武雄は「困りましたね~」と苦笑しながらアリスの背をポンポン叩く。
「まぁ仕方がないんじゃないか?」
ハロルドが話しかけながら歩いてくる。
その後に数名の兵士も近寄ってくる。
「ん?何で??」
武雄は「わからない」と言う顔をする。
「まったく・・・模擬戦前と最中のタケオの雰囲気・・・
あれをアリスお嬢様に見せたことあるのか?」
「ないですね。」
「だったらいきなり雰囲気が変わったら驚くだろうよ。
あれは戦士の顔だったな。
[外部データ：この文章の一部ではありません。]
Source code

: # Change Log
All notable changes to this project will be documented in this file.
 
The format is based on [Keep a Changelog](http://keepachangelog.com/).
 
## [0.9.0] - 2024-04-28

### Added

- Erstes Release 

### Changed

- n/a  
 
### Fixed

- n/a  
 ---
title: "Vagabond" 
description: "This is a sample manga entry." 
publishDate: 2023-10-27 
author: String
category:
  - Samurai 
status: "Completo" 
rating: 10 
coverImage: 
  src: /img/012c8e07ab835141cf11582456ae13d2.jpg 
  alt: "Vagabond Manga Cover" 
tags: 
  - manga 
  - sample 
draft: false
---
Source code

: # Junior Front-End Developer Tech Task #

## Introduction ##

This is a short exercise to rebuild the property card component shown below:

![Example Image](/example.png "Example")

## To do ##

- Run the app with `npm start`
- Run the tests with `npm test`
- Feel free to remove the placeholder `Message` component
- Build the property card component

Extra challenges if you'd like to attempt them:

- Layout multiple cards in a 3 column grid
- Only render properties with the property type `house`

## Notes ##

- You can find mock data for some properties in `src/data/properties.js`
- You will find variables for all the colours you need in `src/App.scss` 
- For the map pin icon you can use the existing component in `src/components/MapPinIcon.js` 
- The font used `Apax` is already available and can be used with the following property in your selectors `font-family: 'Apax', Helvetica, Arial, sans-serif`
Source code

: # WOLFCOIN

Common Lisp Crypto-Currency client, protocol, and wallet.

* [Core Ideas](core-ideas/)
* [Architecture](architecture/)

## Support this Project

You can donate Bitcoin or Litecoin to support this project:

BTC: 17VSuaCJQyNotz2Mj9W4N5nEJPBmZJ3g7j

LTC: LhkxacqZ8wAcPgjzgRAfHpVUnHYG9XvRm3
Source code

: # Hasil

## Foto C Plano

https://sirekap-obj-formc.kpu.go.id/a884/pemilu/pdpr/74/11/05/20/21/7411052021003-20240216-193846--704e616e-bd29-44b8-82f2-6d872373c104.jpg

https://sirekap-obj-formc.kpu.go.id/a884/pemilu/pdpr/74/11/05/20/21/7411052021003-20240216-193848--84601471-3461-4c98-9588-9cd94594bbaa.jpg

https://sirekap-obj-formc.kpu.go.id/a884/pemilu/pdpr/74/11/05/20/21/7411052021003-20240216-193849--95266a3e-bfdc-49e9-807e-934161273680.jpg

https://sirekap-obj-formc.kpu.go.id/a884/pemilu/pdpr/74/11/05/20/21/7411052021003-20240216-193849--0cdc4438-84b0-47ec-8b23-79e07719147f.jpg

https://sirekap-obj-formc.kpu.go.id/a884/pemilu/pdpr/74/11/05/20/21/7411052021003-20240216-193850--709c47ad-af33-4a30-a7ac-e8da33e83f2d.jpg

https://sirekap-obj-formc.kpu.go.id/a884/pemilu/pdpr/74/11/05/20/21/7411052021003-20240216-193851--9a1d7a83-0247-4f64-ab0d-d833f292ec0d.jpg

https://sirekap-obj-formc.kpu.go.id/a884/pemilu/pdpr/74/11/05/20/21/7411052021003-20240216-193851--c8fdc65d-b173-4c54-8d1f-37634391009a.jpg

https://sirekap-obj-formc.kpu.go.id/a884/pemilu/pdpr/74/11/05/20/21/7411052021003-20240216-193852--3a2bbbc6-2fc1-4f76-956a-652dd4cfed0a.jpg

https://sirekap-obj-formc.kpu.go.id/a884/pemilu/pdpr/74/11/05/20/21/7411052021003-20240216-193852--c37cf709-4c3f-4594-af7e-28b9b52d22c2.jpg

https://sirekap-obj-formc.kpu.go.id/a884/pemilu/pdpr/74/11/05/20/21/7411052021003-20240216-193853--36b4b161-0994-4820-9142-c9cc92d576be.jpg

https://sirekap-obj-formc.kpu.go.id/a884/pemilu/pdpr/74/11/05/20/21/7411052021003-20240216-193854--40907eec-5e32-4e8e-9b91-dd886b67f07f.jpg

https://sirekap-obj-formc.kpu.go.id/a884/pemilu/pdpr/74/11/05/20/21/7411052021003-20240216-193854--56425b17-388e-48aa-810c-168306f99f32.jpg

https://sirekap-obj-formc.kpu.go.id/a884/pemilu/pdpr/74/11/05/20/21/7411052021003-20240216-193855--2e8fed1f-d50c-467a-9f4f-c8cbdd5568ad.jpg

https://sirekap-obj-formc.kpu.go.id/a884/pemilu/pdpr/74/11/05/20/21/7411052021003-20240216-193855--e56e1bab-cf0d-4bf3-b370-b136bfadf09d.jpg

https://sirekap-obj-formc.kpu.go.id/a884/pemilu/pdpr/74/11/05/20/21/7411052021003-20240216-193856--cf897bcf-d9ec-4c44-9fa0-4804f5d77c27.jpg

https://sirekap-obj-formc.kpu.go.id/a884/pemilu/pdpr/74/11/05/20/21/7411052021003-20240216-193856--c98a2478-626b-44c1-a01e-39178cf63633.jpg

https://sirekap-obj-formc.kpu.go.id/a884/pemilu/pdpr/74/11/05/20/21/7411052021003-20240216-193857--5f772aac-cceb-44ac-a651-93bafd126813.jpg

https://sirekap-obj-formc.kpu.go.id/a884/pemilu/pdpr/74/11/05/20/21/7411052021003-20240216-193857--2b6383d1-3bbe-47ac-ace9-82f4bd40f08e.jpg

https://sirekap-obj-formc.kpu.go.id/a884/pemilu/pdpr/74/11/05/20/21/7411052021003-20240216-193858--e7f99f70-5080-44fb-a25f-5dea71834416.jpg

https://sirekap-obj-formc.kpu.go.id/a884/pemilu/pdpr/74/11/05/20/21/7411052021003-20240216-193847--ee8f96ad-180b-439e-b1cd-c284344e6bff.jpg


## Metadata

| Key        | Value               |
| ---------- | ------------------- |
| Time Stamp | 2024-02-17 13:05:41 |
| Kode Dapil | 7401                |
」
「驚くことですか?
私的には真面目に相手を伺っていただけですし、余計な事言ってこっちの考えをバラしたくなかっただけですけど?
と言うより『戦士の顔』って何ですか?」
「はあ・・・戦う前に平常心を保っている状態を『戦士の顔』と言ってな。
周りから見ると気合があると言うか・・・雰囲気が『戦うぞ』となっているんだ。
その状態で戦いに臨めるのが理想でな。」
ハロルドがため息交じりに言う。
「そうですか・・・まぁ良いです。」
そんな会話をしている間に一緒に来た兵士達が武雄とアリスを回復させていく。
「・・・軽いな・・・
一般兵士がその状態を覚えるのに結構、時間がかかるんだが・・・」
ハロルド呆れる。
と、兵士長が近づいてくるのがわかった。